• **Work instructions**
Write the entries out again exactly as they stand, but without the pictures.

----

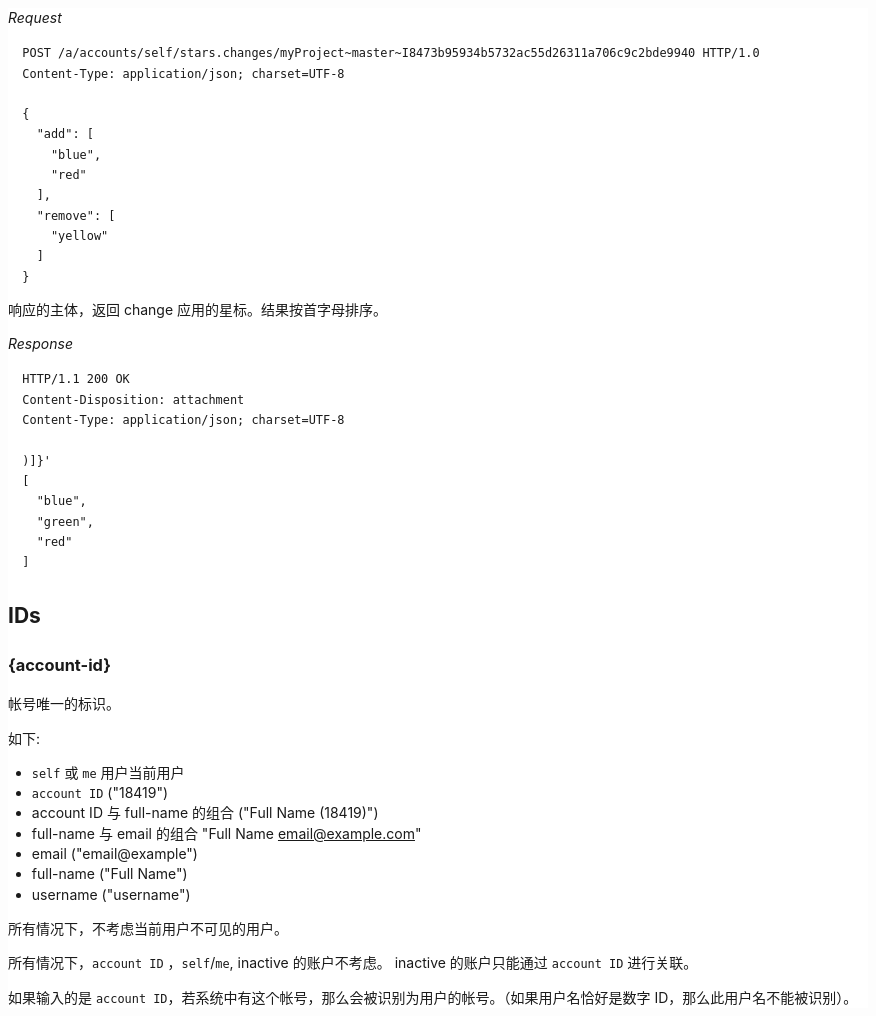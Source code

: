 _Request_
```
  POST /a/accounts/self/stars.changes/myProject~master~I8473b95934b5732ac55d26311a706c9c2bde9940 HTTP/1.0
  Content-Type: application/json; charset=UTF-8

  {
    "add": [
      "blue",
      "red"
    ],
    "remove": [
      "yellow"
    ]
  }
```

响应的主体，返回 change 应用的星标。结果按首字母排序。

_Response_
```
  HTTP/1.1 200 OK
  Content-Disposition: attachment
  Content-Type: application/json; charset=UTF-8

  )]}'
  [
    "blue",
    "green",
    "red"
  ]
```

## IDs

### {account-id}

帐号唯一的标识。

如下:

* `self` 或 `me` 用户当前用户
* `account ID` ("18419")
* account ID 与 full-name 的组合 ("Full Name (18419)")
* full-name 与 email 的组合 "Full Name <email@example.com>"
* email ("email@example")
* full-name ("Full Name")
* username ("username")

所有情况下，不考虑当前用户不可见的用户。

所有情况下，`account ID` ，`self`/`me`, inactive 的账户不考虑。 inactive 的账户只能通过 `account ID` 进行关联。

如果输入的是 `account ID`，若系统中有这个帐号，那么会被识别为用户的帐号。（如果用户名恰好是数字 ID，那么此用户名不能被识别）。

----

• **Result for this exercise**
Source code

: _Request_
```
  POST /a/accounts/self/stars.changes/myProject~master~I8473b95934b5732ac55d26311a706c9c2bde9940 HTTP/1.0
  Content-Type: application/json; charset=UTF-8

  {
    "add": [
      "blue",
      "red"
    ],
    "remove": [
      "yellow"
    ]
  }
```

响应的主体，返回 change 应用的星标。结果按首字母排序。

_Response_
```
  HTTP/1.1 200 OK
  Content-Disposition: attachment
  Content-Type: application/json; charset=UTF-8

  )]}'
  [
    "blue",
    "green",
    "red"
  ]
```

## IDs

### {account-id}

帐号唯一的标识。

如下:

* `self` 或 `me` 用户当前用户
* `account ID` ("18419")
* account ID 与 full-name 的组合 ("Full Name (18419)")
* full-name 与 email 的组合 "Full Name <email@example.com>"
* email ("email@example")
* full-name ("Full Name")
* username ("username")

所有情况下，不考虑当前用户不可见的用户。

所有情况下，`account ID` ，`self`/`me`, inactive 的账户不考虑。 inactive 的账户只能通过 `account ID` 进行关联。

如果输入的是 `account ID`，若系统中有这个帐号，那么会被识别为用户的帐号。（如果用户名恰好是数字 ID，那么此用户名不能被识别）。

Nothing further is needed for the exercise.